## [REQUIRED ACTION]
Please filter the data below down to the lines holding the string "eccesso".

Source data
- Opening Delimiter -

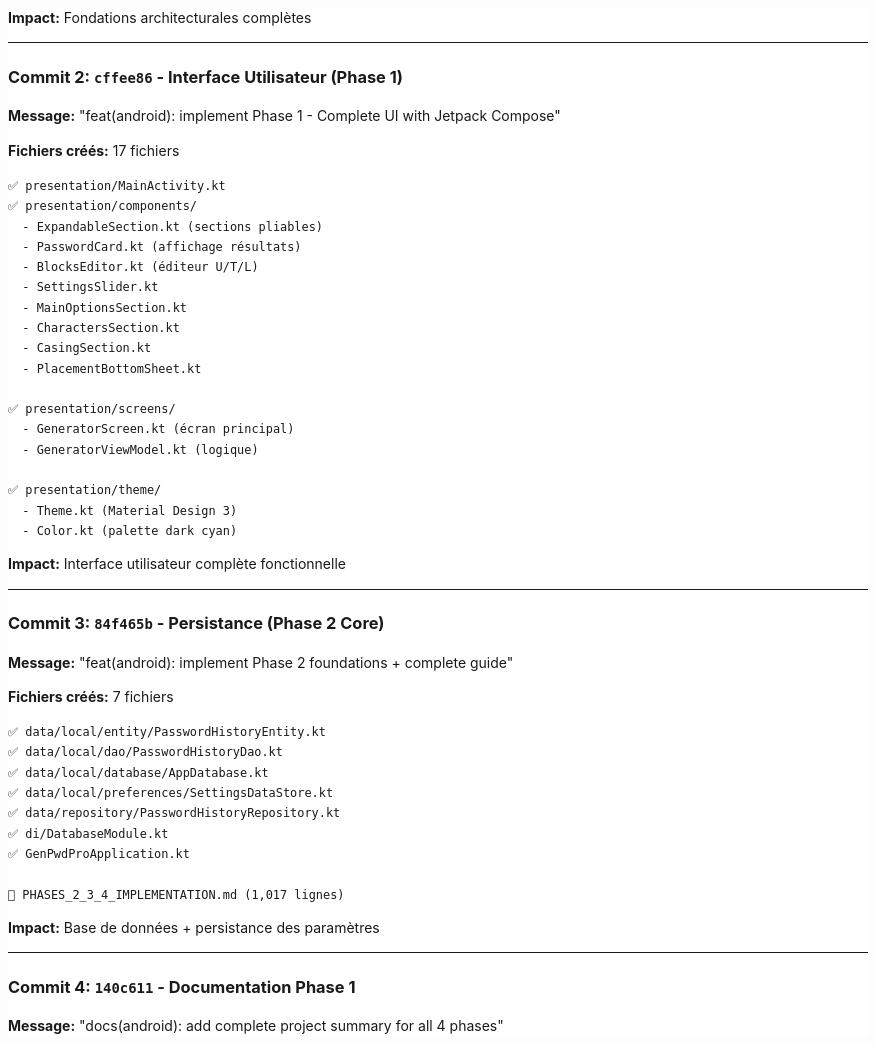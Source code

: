 **Impact:** Fondations architecturales complètes

---

### Commit 2: `cffee86` - Interface Utilisateur (Phase 1)
**Message:** "feat(android): implement Phase 1 - Complete UI with Jetpack Compose"

**Fichiers créés:** 17 fichiers
```
✅ presentation/MainActivity.kt
✅ presentation/components/
  - ExpandableSection.kt (sections pliables)
  - PasswordCard.kt (affichage résultats)
  - BlocksEditor.kt (éditeur U/T/L)
  - SettingsSlider.kt
  - MainOptionsSection.kt
  - CharactersSection.kt
  - CasingSection.kt
  - PlacementBottomSheet.kt

✅ presentation/screens/
  - GeneratorScreen.kt (écran principal)
  - GeneratorViewModel.kt (logique)

✅ presentation/theme/
  - Theme.kt (Material Design 3)
  - Color.kt (palette dark cyan)
```

**Impact:** Interface utilisateur complète fonctionnelle

---

### Commit 3: `84f465b` - Persistance (Phase 2 Core)
**Message:** "feat(android): implement Phase 2 foundations + complete guide"

**Fichiers créés:** 7 fichiers
```
✅ data/local/entity/PasswordHistoryEntity.kt
✅ data/local/dao/PasswordHistoryDao.kt
✅ data/local/database/AppDatabase.kt
✅ data/local/preferences/SettingsDataStore.kt
✅ data/repository/PasswordHistoryRepository.kt
✅ di/DatabaseModule.kt
✅ GenPwdProApplication.kt

📄 PHASES_2_3_4_IMPLEMENTATION.md (1,017 lignes)
```

**Impact:** Base de données + persistance des paramètres

---

### Commit 4: `140c611` - Documentation Phase 1
**Message:** "docs(android): add complete project summary for all 4 phases"
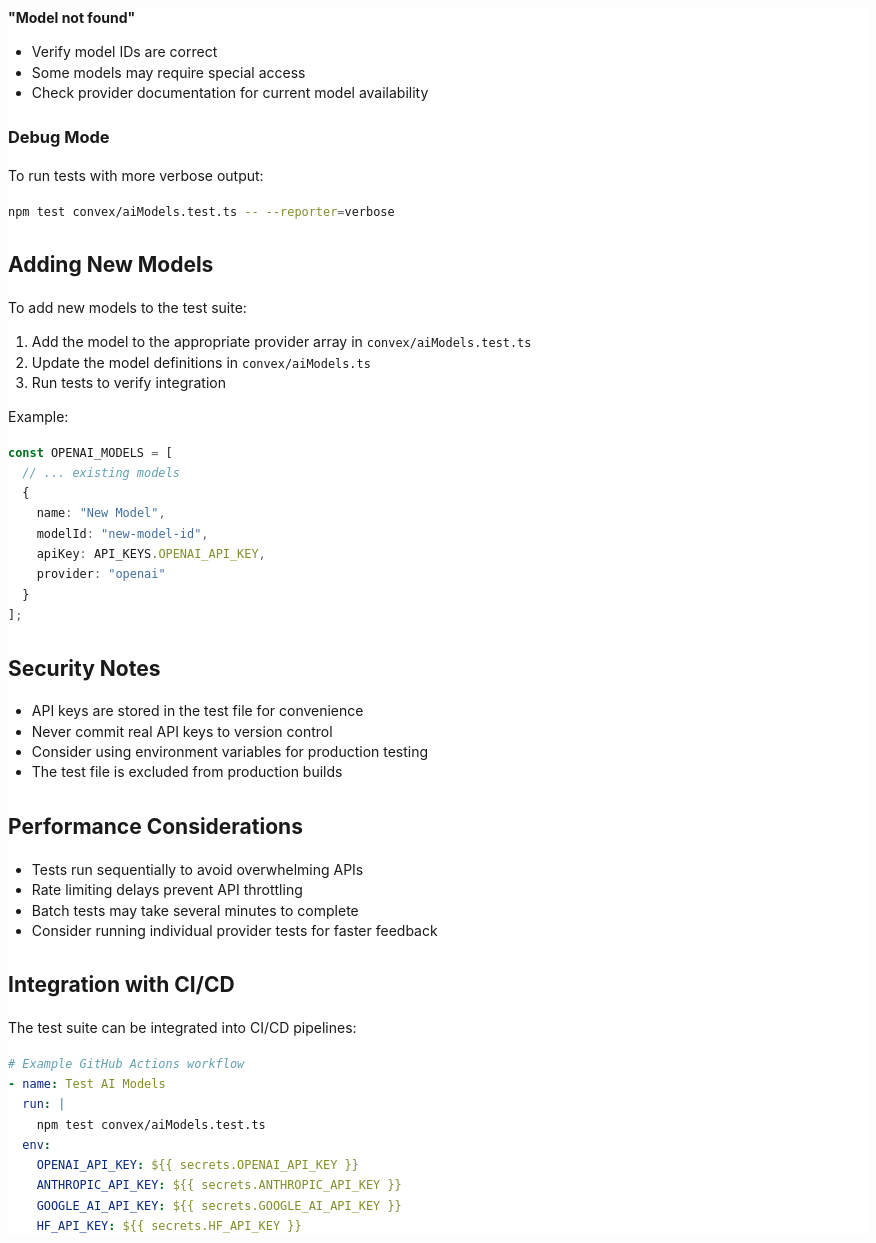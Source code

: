 **"Model not found"**
- Verify model IDs are correct
- Some models may require special access
- Check provider documentation for current model availability

### Debug Mode

To run tests with more verbose output:
```bash
npm test convex/aiModels.test.ts -- --reporter=verbose
```

## Adding New Models

To add new models to the test suite:

1. Add the model to the appropriate provider array in `convex/aiModels.test.ts`
2. Update the model definitions in `convex/aiModels.ts`
3. Run tests to verify integration

Example:
```typescript
const OPENAI_MODELS = [
  // ... existing models
  {
    name: "New Model",
    modelId: "new-model-id",
    apiKey: API_KEYS.OPENAI_API_KEY,
    provider: "openai"
  }
];
```

## Security Notes

- API keys are stored in the test file for convenience
- Never commit real API keys to version control
- Consider using environment variables for production testing
- The test file is excluded from production builds

## Performance Considerations

- Tests run sequentially to avoid overwhelming APIs
- Rate limiting delays prevent API throttling
- Batch tests may take several minutes to complete
- Consider running individual provider tests for faster feedback

## Integration with CI/CD

The test suite can be integrated into CI/CD pipelines:

```yaml
# Example GitHub Actions workflow
- name: Test AI Models
  run: |
    npm test convex/aiModels.test.ts
  env:
    OPENAI_API_KEY: ${{ secrets.OPENAI_API_KEY }}
    ANTHROPIC_API_KEY: ${{ secrets.ANTHROPIC_API_KEY }}
    GOOGLE_AI_API_KEY: ${{ secrets.GOOGLE_AI_API_KEY }}
    HF_API_KEY: ${{ secrets.HF_API_KEY }}
```
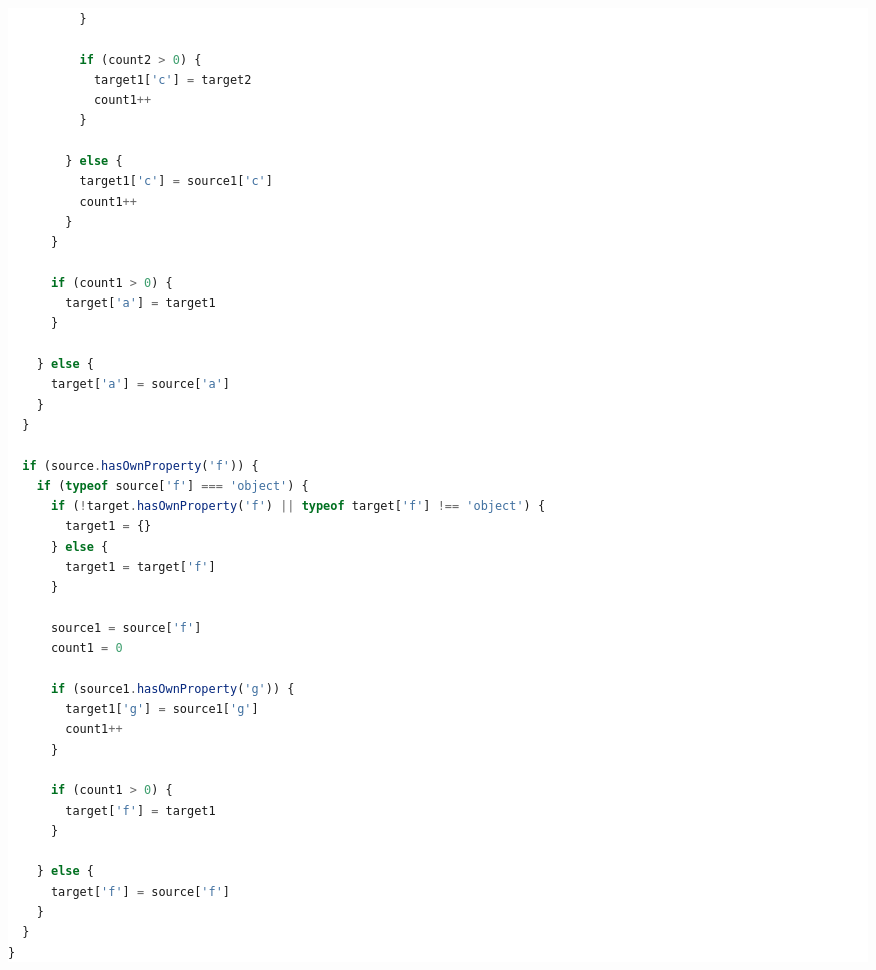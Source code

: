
 ```javascript
          }

          if (count2 > 0) {
            target1['c'] = target2
            count1++
          }

        } else {
          target1['c'] = source1['c']
          count1++
        }
      }

      if (count1 > 0) {
        target['a'] = target1
      }

    } else {
      target['a'] = source['a']
    }
  }

  if (source.hasOwnProperty('f')) {
    if (typeof source['f'] === 'object') {
      if (!target.hasOwnProperty('f') || typeof target['f'] !== 'object') {
        target1 = {}
      } else {
        target1 = target['f']
      }

      source1 = source['f']
      count1 = 0

      if (source1.hasOwnProperty('g')) {
        target1['g'] = source1['g']
        count1++
      }

      if (count1 > 0) {
        target['f'] = target1
      }

    } else {
      target['f'] = source['f']
    }
  }
}

```

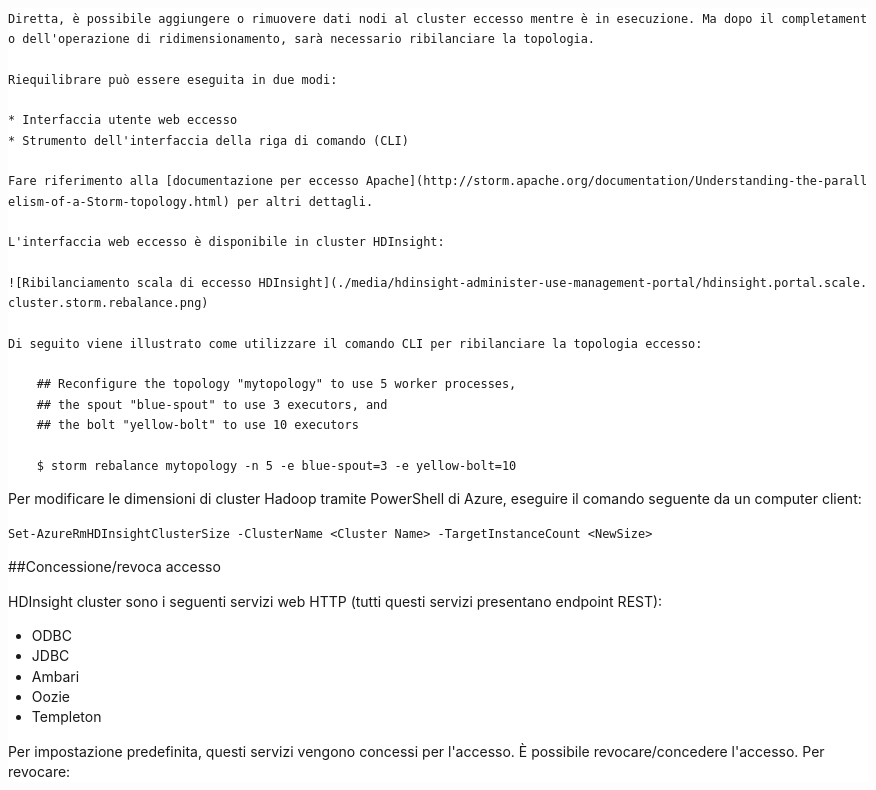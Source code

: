     Diretta, è possibile aggiungere o rimuovere dati nodi al cluster eccesso mentre è in esecuzione. Ma dopo il completamento dell'operazione di ridimensionamento, sarà necessario ribilanciare la topologia.

    Riequilibrare può essere eseguita in due modi:

    * Interfaccia utente web eccesso
    * Strumento dell'interfaccia della riga di comando (CLI)

    Fare riferimento alla [documentazione per eccesso Apache](http://storm.apache.org/documentation/Understanding-the-parallelism-of-a-Storm-topology.html) per altri dettagli.

    L'interfaccia web eccesso è disponibile in cluster HDInsight:

    ![Ribilanciamento scala di eccesso HDInsight](./media/hdinsight-administer-use-management-portal/hdinsight.portal.scale.cluster.storm.rebalance.png)

    Di seguito viene illustrato come utilizzare il comando CLI per ribilanciare la topologia eccesso:

        ## Reconfigure the topology "mytopology" to use 5 worker processes,
        ## the spout "blue-spout" to use 3 executors, and
        ## the bolt "yellow-bolt" to use 10 executors

        $ storm rebalance mytopology -n 5 -e blue-spout=3 -e yellow-bolt=10

Per modificare le dimensioni di cluster Hadoop tramite PowerShell di Azure, eseguire il comando seguente da un computer client:

    Set-AzureRmHDInsightClusterSize -ClusterName <Cluster Name> -TargetInstanceCount <NewSize>
    

##<a name="grantrevoke-access"></a>Concessione/revoca accesso

HDInsight cluster sono i seguenti servizi web HTTP (tutti questi servizi presentano endpoint REST):

- ODBC
- JDBC
- Ambari
- Oozie
- Templeton


Per impostazione predefinita, questi servizi vengono concessi per l'accesso. È possibile revocare/concedere l'accesso. Per revocare:
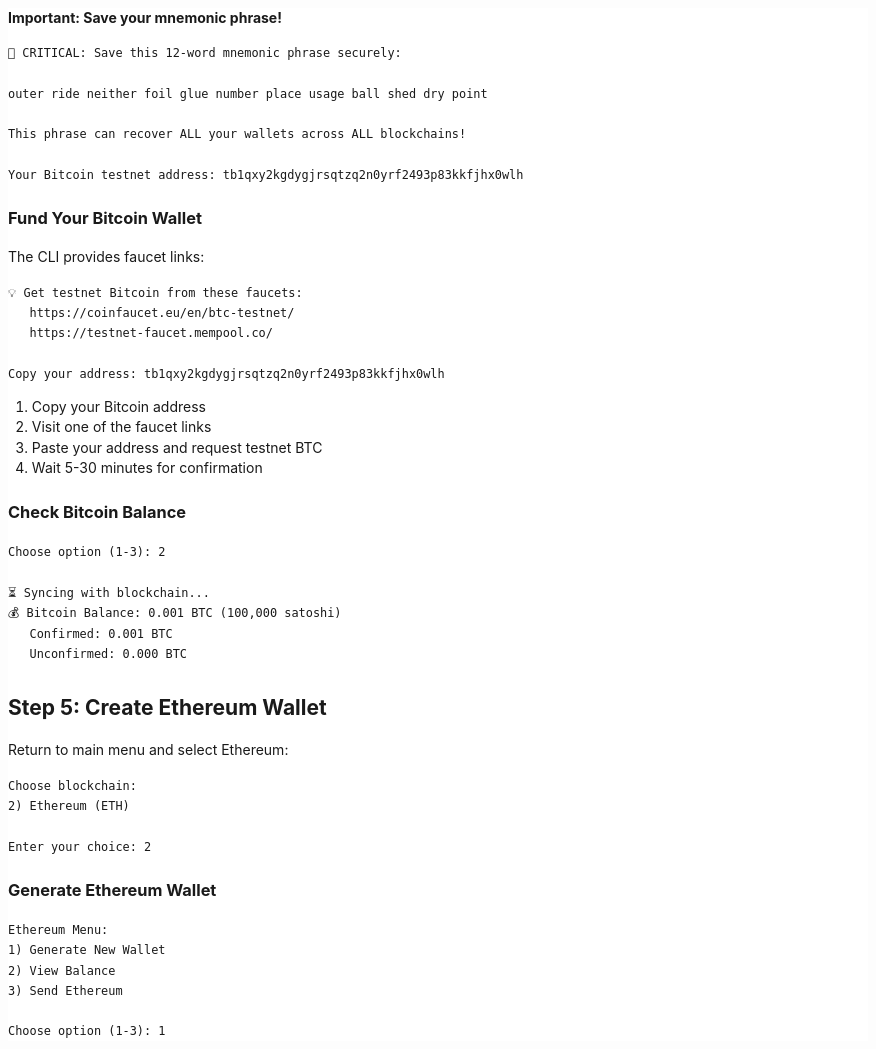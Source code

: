 **Important: Save your mnemonic phrase!**
```
🔐 CRITICAL: Save this 12-word mnemonic phrase securely:

outer ride neither foil glue number place usage ball shed dry point

This phrase can recover ALL your wallets across ALL blockchains!

Your Bitcoin testnet address: tb1qxy2kgdygjrsqtzq2n0yrf2493p83kkfjhx0wlh
```

### Fund Your Bitcoin Wallet

The CLI provides faucet links:
```
💡 Get testnet Bitcoin from these faucets:
   https://coinfaucet.eu/en/btc-testnet/
   https://testnet-faucet.mempool.co/

Copy your address: tb1qxy2kgdygjrsqtzq2n0yrf2493p83kkfjhx0wlh
```

1. Copy your Bitcoin address
2. Visit one of the faucet links
3. Paste your address and request testnet BTC
4. Wait 5-30 minutes for confirmation

### Check Bitcoin Balance

```
Choose option (1-3): 2

⏳ Syncing with blockchain...
💰 Bitcoin Balance: 0.001 BTC (100,000 satoshi)
   Confirmed: 0.001 BTC
   Unconfirmed: 0.000 BTC
```

## Step 5: Create Ethereum Wallet

Return to main menu and select Ethereum:

```
Choose blockchain:
2) Ethereum (ETH)

Enter your choice: 2
```

### Generate Ethereum Wallet

```
Ethereum Menu:
1) Generate New Wallet
2) View Balance  
3) Send Ethereum

Choose option (1-3): 1
```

- Closing Delimiter -

## [EXERCISE SOLUTION]
:     Diretta, è possibile aggiungere o rimuovere dati nodi al cluster eccesso mentre è in esecuzione. Ma dopo il completamento dell'operazione di ridimensionamento, sarà necessario ribilanciare la topologia.
    * Interfaccia utente web eccesso
    Fare riferimento alla [documentazione per eccesso Apache](http://storm.apache.org/documentation/Understanding-the-parallelism-of-a-Storm-topology.html) per altri dettagli.
    L'interfaccia web eccesso è disponibile in cluster HDInsight:
    ![Ribilanciamento scala di eccesso HDInsight](./media/hdinsight-administer-use-management-portal/hdinsight.portal.scale.cluster.storm.rebalance.png)
    Di seguito viene illustrato come utilizzare il comando CLI per ribilanciare la topologia eccesso:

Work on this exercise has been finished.